Decision-Making in Poor Health

For a non-partisan blog, it’s tricky to comment on the outcome of the election but we do have a mandate from Quids in! readers to represent the interests of people on low incomes, especially people in social housing. On their behalf, we published a manifesto calling on whoever forms the next Government to do right by them. The document, Dying for Change, takes centre stage for us as a guiding policy paper against which we will assess the performance of any new government.

In April, I blogged that “it’s just possible the election belongs to the Tories, if they can keep hold of it”, (see Remember, Remember, It’s a Privileged Agenda). They managed the discourse impeccably and the opposition failed to level the playing field and better defend the interests of people on low incomes. I acknowledged how the SNP stood apart in exposing some of the injustice meted out by the government – and look where they ended up in the final picture.

What I didn’t envisage was how this vanilla opposition would lose the faith of sensible voters. I’ve mentioned before how the age of the internet has undermined rational debate by providing evidence to support any theory and counter-theory people choose to explore. As a result, we are all left with one option, to depend on what feels right to us. Decision-making draws less on empirical data and more on personal experience. So by polling day, friends and colleagues who I know are actively or passively engaged in the fight against poverty were telling me they would ‘vote with their heart’.

On the afternoon of election day, I was asked to call the result: “The Tories will walk it. Everyone I know is voting with their conscience and it’s fragmenting the opposition.” One friend of mine spent the night lamenting her “stupid decision” in a marginal constituency that ultimately turned yellow to blue. She wishes she’d voted with her heart to oppose what she didn’t want.

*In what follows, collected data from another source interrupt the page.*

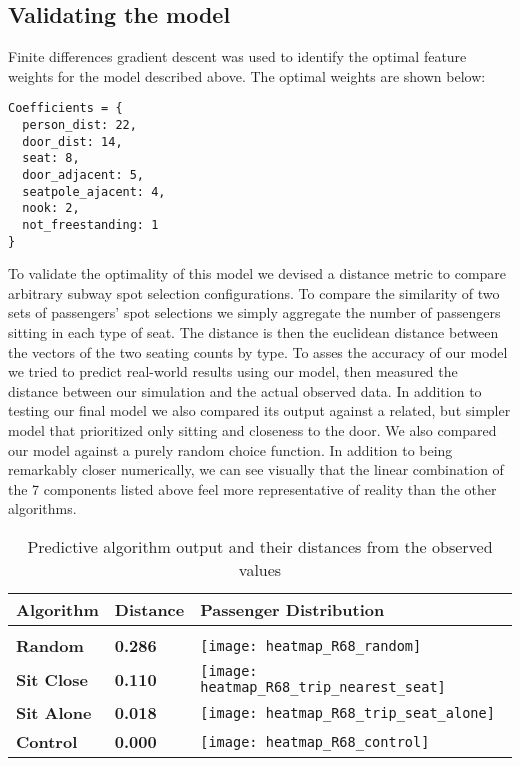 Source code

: \documentclass{acm_proc_article-sp}
\begin{document}
\subsection{Validating the model}
  Finite differences gradient descent\cite{flaxman2005online} was used to identify the optimal feature weights for the model described above. The optimal weights are shown below:
  \begin{lstlisting}
Coefficients = {
  person_dist: 22,
  door_dist: 14,
  seat: 8,
  door_adjacent: 5,
  seatpole_ajacent: 4,
  nook: 2,
  not_freestanding: 1
}
\end{lstlisting}

To validate the optimality of this model we devised a distance metric to compare arbitrary subway spot selection configurations. To compare the similarity of two sets of passengers' spot selections we simply aggregate the number of passengers sitting in each type of seat. The distance is then the euclidean distance between the vectors of the two seating counts by type. To asses the accuracy of our model we tried to predict real-world results using our model, then measured the distance between our simulation and the actual observed data. In addition to testing our final model we also compared its output against a related, but simpler model that prioritized only sitting and closeness to the door. We also compared our model against a purely random choice function. In addition to being remarkably closer numerically, we can see visually that the linear combination of the 7 components listed above feel more representative of reality than the other algorithms.

\begin{table*}[t]
  \caption{Predictive algorithm output and their distances from the observed values} \label{tab:compare_algos}
  \begin{tabular}
      {lll} \hline Algorithm & Distance & Passenger Distribution \\ \hline \\
      \textbf{Random} & \textbf{0.286} & \parbox[c]{1em}{ \texttt{[image: heatmap\_R68\_random]}} \\
      \textbf{Sit Close} & \textbf{0.110} & \parbox[c]{1em}{ \texttt{[image: heatmap\_R68\_trip\_nearest\_seat]}} \\
      \textbf{Sit Alone} & \textbf{0.018} & \parbox[c]{1em}{ \texttt{[image: heatmap\_R68\_trip\_seat\_alone]}} \\
      \textbf{Control} & \textbf{0.000} & \parbox[c]{1em}{ \texttt{[image: heatmap\_R68\_control]}} \\
 \end{tabular}
\end{table*}
\end{document}

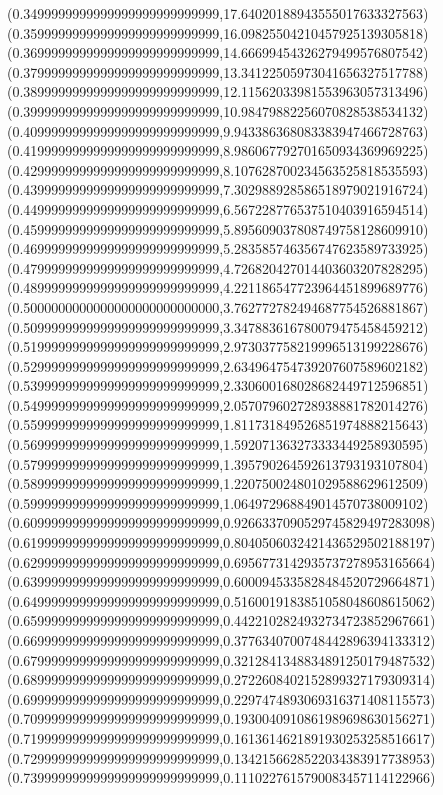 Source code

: \documentclass[11pt]{report}
\begin{document}
\begin{center}
  (0.3499999999999999999999999999,17.64020188943555017633327563)
  (0.3599999999999999999999999999,16.09825504210457925139305818)
  (0.3699999999999999999999999999,14.66699454326279499576807542)
  (0.3799999999999999999999999999,13.34122505973041656327517788)
  (0.3899999999999999999999999999,12.11562033981553963057313496)
  (0.3999999999999999999999999999,10.98479882256070828538534132)
  (0.4099999999999999999999999999,9.943386368083383947466728763)
  (0.4199999999999999999999999999,8.986067792701650934369969225)
  (0.4299999999999999999999999999,8.107628700234563525818535593)
  (0.4399999999999999999999999999,7.302988928586518979021916724)
  (0.4499999999999999999999999999,6.567228776537510403916594514)
  (0.4599999999999999999999999999,5.895609037808749758128609910)
  (0.4699999999999999999999999999,5.283585746356747623589733925)
  (0.4799999999999999999999999999,4.726820427014403603207828295)
  (0.4899999999999999999999999999,4.221186547723964451899689776)
  (0.5000000000000000000000000000,3.762772782494687754526881867)
  (0.5099999999999999999999999999,3.347883616780079475458459212)
  (0.5199999999999999999999999999,2.973037758219996513199228676)
  (0.5299999999999999999999999999,2.634964754739207607589602182)
  (0.5399999999999999999999999999,2.330600168028682449712596851)
  (0.5499999999999999999999999999,2.057079602728938881782014276)
  (0.5599999999999999999999999999,1.811731849526851974888215643)
  (0.5699999999999999999999999999,1.592071363273333449258930595)
  (0.5799999999999999999999999999,1.395790264592613793193107804)
  (0.5899999999999999999999999999,1.220750024801029588629612509)
  (0.5999999999999999999999999999,1.064972968849014570738009102)
  (0.6099999999999999999999999999,0.9266337090529745829497283098)
  (0.6199999999999999999999999999,0.8040506032421436529502188197)
  (0.6299999999999999999999999999,0.6956773142935737278953165664)
  (0.6399999999999999999999999999,0.6000945335828484520729664871)
  (0.6499999999999999999999999999,0.5160019183851058048608615062)
  (0.6599999999999999999999999999,0.4422102824932734723852967661)
  (0.6699999999999999999999999999,0.3776340700748442896394133312)
  (0.6799999999999999999999999999,0.3212841348834891250179487532)
  (0.6899999999999999999999999999,0.2722608402152899327179309314)
  (0.6999999999999999999999999999,0.2297474893069316371408115573)
  (0.7099999999999999999999999999,0.1930040910861989698630156271)
  (0.7199999999999999999999999999,0.1613614621891930253258516617)
  (0.7299999999999999999999999999,0.1342156628522034383917738953)
  (0.7399999999999999999999999999,0.1110227615790083457114122966)

\end{center}
\end{document}
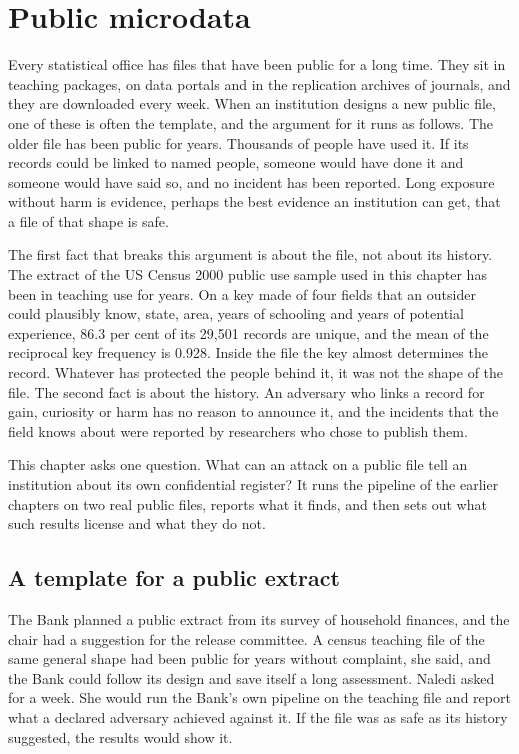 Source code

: \chapter{Public microdata}\label{ch:public}

Every statistical office has files that have been public for a long time. They sit
in teaching packages, on data portals and in the replication archives of journals,
and they are downloaded every week. When an institution designs a new public file,
one of these is often the template, and the argument for it runs as follows. The
older file has been public for years. Thousands of people have used it. If its
records could be linked to named people, someone would have done it and someone
would have said so, and no incident has been reported. Long exposure without harm
is evidence, perhaps the best evidence an institution can get, that a file of that
shape is safe.

The first fact that breaks this argument is about the file, not about its history.
The extract of the US Census 2000 public use sample used in this chapter has been in
teaching use for years. On a key made of four fields that an outsider could plausibly
know, state, area, years of schooling and years of potential experience, 86.3 per
cent of its 29,501 records are unique, and the mean of the reciprocal key frequency
is 0.928.
Inside the file the key almost determines the record. Whatever has protected the
people behind it, it was not the shape of the file. The second fact is about the
history. An adversary who links a record for gain, curiosity or harm has no reason to
announce it, and the incidents that the field knows about were reported by
researchers who chose to publish them.

This chapter asks one question. What can an attack on a public file tell an
institution about its own confidential register? It runs the pipeline of the
earlier chapters on two real public files, reports what it finds, and then sets out
what such results license and what they do not.

\section{A template for a public extract}

The Bank planned a public extract from its survey of household finances, and the
chair had a suggestion for the release committee. A census teaching file of the same
general shape had been public for years without complaint, she said, and the Bank
could follow its design and save itself a long assessment. Naledi asked for a week.
She would run the Bank's own pipeline on the teaching file and report what a declared
adversary achieved against it. If the file was as safe as its history suggested, the
results would show it.

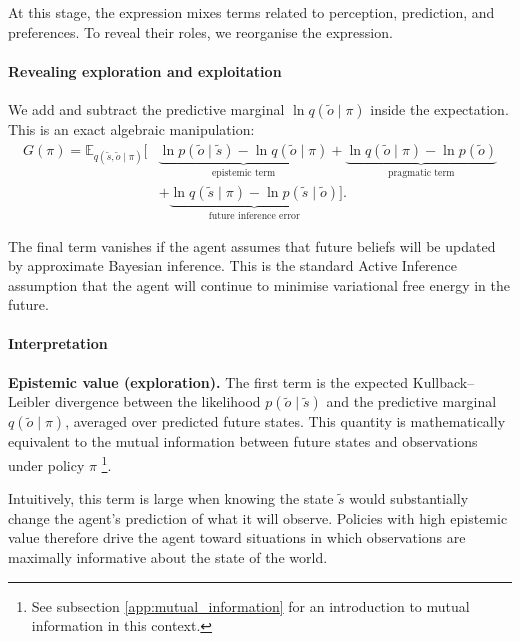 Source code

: \documentclass[a4paper, twoside]{article}
\begin{document}
At this stage, the expression mixes terms related to perception, prediction, and
preferences. To reveal their roles, we reorganise the expression.

\paragraph{Revealing exploration and exploitation}

We add and subtract the predictive marginal $\ln q(\tilde{o}\mid\pi)$ inside the
expectation. This is an exact algebraic manipulation:
\begin{equation}
\begin{aligned}
G(\pi)
=
\mathbb{E}_{q(\tilde{s},\tilde{o}\mid\pi)}
\big[
&\underbrace{\ln p(\tilde{o}\mid\tilde{s}) - \ln q(\tilde{o}\mid\pi)}_{\text{epistemic term}}
+
\underbrace{\ln q(\tilde{o}\mid\pi) - \ln p(\tilde{o})}_{\text{pragmatic term}} \\
&+
\underbrace{\ln q(\tilde{s}\mid\pi) - \ln p(\tilde{s}\mid\tilde{o})}_{\text{future inference error}}
\big].
\end{aligned}
\end{equation}

The final term vanishes if the agent assumes that future beliefs will be updated
by approximate Bayesian inference. This is the standard Active Inference
assumption that the agent will continue to minimise variational free energy in
the future.

\paragraph{Interpretation}

\textbf{Epistemic value (exploration).}
The first term is the expected Kullback--Leibler divergence between the likelihood
$p(\tilde{o}\mid\tilde{s})$ and the predictive marginal $q(\tilde{o}\mid\pi)$,
averaged over predicted future states. This quantity is mathematically
equivalent to the mutual information between future states and observations under
policy $\pi$ \footnote{See subsection \ref{app:mutual_information} for an introduction to mutual information in this context.}.

Intuitively, this term is large when knowing the state $\tilde{s}$ would
substantially change the agent's prediction of what it will observe. Policies
with high epistemic value therefore drive the agent toward situations in which
observations are maximally informative about the state of the world.
\end{document}
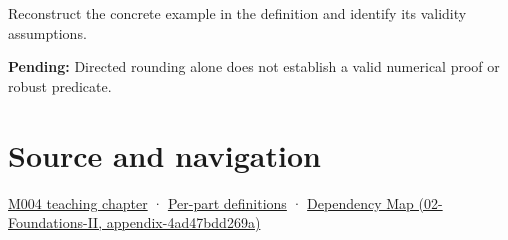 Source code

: Reconstruct the concrete example in the definition and identify its validity assumptions.

\textbf{Pending:} Directed rounding alone does not establish a valid numerical proof or robust predicate.

\section{Source and navigation}\label{appendix-1823a14330cb-source-and-navigation}

\href{Continuous\%20Notes/Computing\%20Foundations\%20-\%20From\%20Bits\%20to\%20C++\%20and\%20Systems\%20APIs\#A\%20stretching\%20ruler\%20for\%20real-valued\%20quantities}{M004 teaching chapter} · \hyperref[appendix-fd090d982a15-m004---parts-61-76]{Per-part definitions} · \href{../02-Foundations-II/main.pdf\#nameddest=appendix-4ad47bdd269a}{Dependency Map (02-Foundations-II, appendix-4ad47bdd269a)}
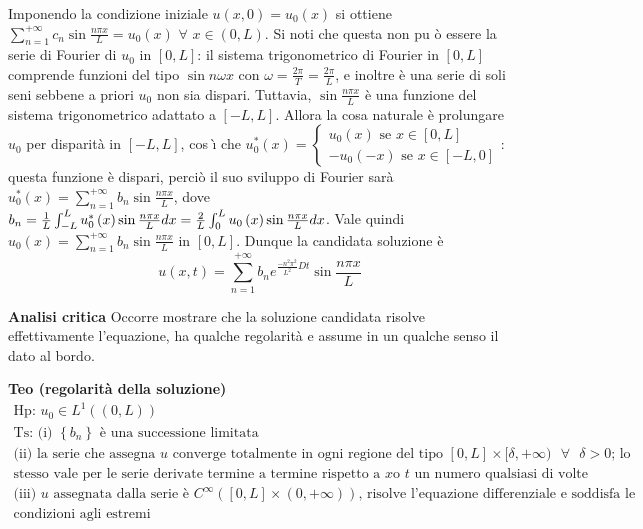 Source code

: \documentclass{article}
\begin{document}
Imponendo la condizione iniziale $u\left( x,0\right) =u_{0}\left( x\right) $
si ottiene $\sum_{n=1}^{+\infty }c_{n}\sin \frac{n\pi x}{L}=u_{0}\left(
x\right) $ $\forall $ $x\in \left( 0,L\right) $. Si noti che questa non pu%
\`{o} essere la serie di Fourier di $u_{0}$ in $\left[ 0,L\right] $: il
sistema trigonometrico di Fourier in $\left[ 0,L\right] $ comprende funzioni
del tipo $\sin n\omega x$ con $\omega =\frac{2\pi }{T}=\frac{2\pi }{L}$, e
inoltre \`{e} una serie di soli seni sebbene a priori $u_{0}$ non sia
dispari. Tuttavia, $\sin \frac{n\pi x}{L}$ \`{e} una funzione del sistema
trigonometrico adattato a $\left[ -L,L\right] $. Allora la cosa naturale 
\`{e} prolungare $u_{0}$ per disparit\`{a} in $\left[ -L,L\right] $, cos%
\`{\i} che $u_{0}^{\ast }\left( x\right) =\left\{ 
\begin{array}{c}
u_{0}\left( x\right) \text{ se }x\in \left[ 0,L\right] \\ 
-u_{0}\left( -x\right) \text{ se }x\in \left[ -L,0\right]%
\end{array}%
\right. $: questa funzione \`{e} dispari, perci\`{o} il suo sviluppo di
Fourier sar\`{a} $u_{0}^{\ast }\left( x\right) =\sum_{n=1}^{+\infty
}b_{n}\sin \frac{n\pi x}{L}$, dove $b_{n}=\frac{1}{L}\int_{-L}^{L}u_{0}^{%
\ast }\left( x\right) \sin \frac{n\pi x}{L}dx=\frac{2}{L}\int_{0}^{L}u_{0}%
\left( x\right) \sin \frac{n\pi x}{L}dx$. Vale quindi $u_{0}\left( x\right)
=\sum_{n=1}^{+\infty }b_{n}\sin \frac{n\pi x}{L}$ in $\left[ 0,L\right] $.
Dunque la candidata soluzione \`{e} 
\begin{equation*}
u\left( x,t\right) =\sum_{n=1}^{+\infty }b_{n}e^{\frac{-n^{2}\pi ^{2}}{L^{2}}%
Dt}\sin \frac{n\pi x}{L}
\end{equation*}

\textbf{Analisi critica} Occorre mostrare che la soluzione candidata risolve
effettivamente l'equazione, ha qualche regolarit\`{a} e assume in un qualche
senso il dato al bordo.

\textbf{Teo (regolarit\`{a} della soluzione)}%
\begin{gather*}
\text{Hp: }u_{0}\in L^{1}\left( \left( 0,L\right) \right) \\
\text{Ts: (i) }\left\{ b_{n}\right\} \text{ \`{e} una successione limitata}
\\
\text{(ii) la serie che assegna }u\text{ converge totalmente in ogni regione
del tipo }\left[ 0,L\right] \times \lbrack \delta ,+\infty )\text{ }\forall 
\text{ }\delta >0\text{; lo } \\
\text{stesso vale per le serie derivate termine a termine rispetto a }x\text{
o }t\text{ un numero qualsiasi di volte} \\
\text{(iii) }u\text{ assegnata dalla serie \`{e} }C^{\infty }\left( \left[
0,L\right] \times \left( 0,+\infty \right) \right) \text{, risolve
l'equazione differenziale e soddisfa le} \\
\text{condizioni agli estremi}
\end{gather*}
\end{document}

Much of what Dying for Change calls for requires a shift in thinking, rather than financial investment. Good job because the Tories have pledged to cut £12 billion from the welfare budget and the electorate has told them ‘go do it’. Frankly, that means they’re coming for Quids in!readers. If they’re consistent, and if it can be done, the government will protect older people and try to minimise the impact on ‘hard working families’, so working age people not in full-time employment will hear the swoosh of the axe above their heads. How can that not lead to further impoverishment, dependency on foodbanks and, as our 2014 Survey revealed, poorer health?

The theme of this month’s Quids In Professional Network newsletter is social prescribing. In Dying for Change, we call on the health sector to link up with existing (and improved) advice for people who are in debt or struggling to make ends meet. If poverty is damaging people’s mental and physical health, then surely it follows that addressing their financial wellbeing will improve it. I suspect a simple investment in training among doctors and signposting resources from health centres will make better use of existing advice services. A measure of their impact is needed, however, because there would probably be huge returns on NHS investment in money advice projects and, as Anita Pati reports in her QIPN feature, there isn’t much evidence around as yet.

INJUSTICE, NOT AUSTERITY
Supposedly to make the books balance, austerity has been targeted at low income households, not working families or people able to withstand a little more shock. That’s not austerity, that’s injustice. We’ve just had the VE Day celebrations. Weren’t we remembering a time when austerity really did mean that we were in it together and suffered collectively?

Over and above the welfare cuts, Universal Credit is the key instrument to effect change among working age people on low incomes. I welcomed the new benefit system’s promise to make everyone better off in work but the whole thing looks increasingly like a (very expensive) dead dog. Its roll-out has been an abject failure, recently standing at just one percent of its intended scale. It systematically impoverishes claimants who wait six weeks with no income to receive four weeks’ benefit, during which time they generally run up debt and rent arrears and have been financially unable to seek work and so face sanctions. It’s based upon false assumptions about jobseekers’ ability to access IT/ internet, understand UC rules or make monthly online returns about earnings. No wonder people get sick…

Those in the know believe implementation of UC is now over-committed and there’s no going back, so it’s likely to be full steam ahead, rolling out more financial uncertainty to millions.

So I hope Citizens Advice, StepChange and the others are all on standby for an onslaught from claimants in hardship and poorer health. And I hope the same emergency service doctors who reported rises in malnutrition-caused conditions among children due to increased poverty are ready to shout louder. And I hope their colleagues in primary care are armed with all they need to direct people to the likes of turn2us and Quids in! magazine.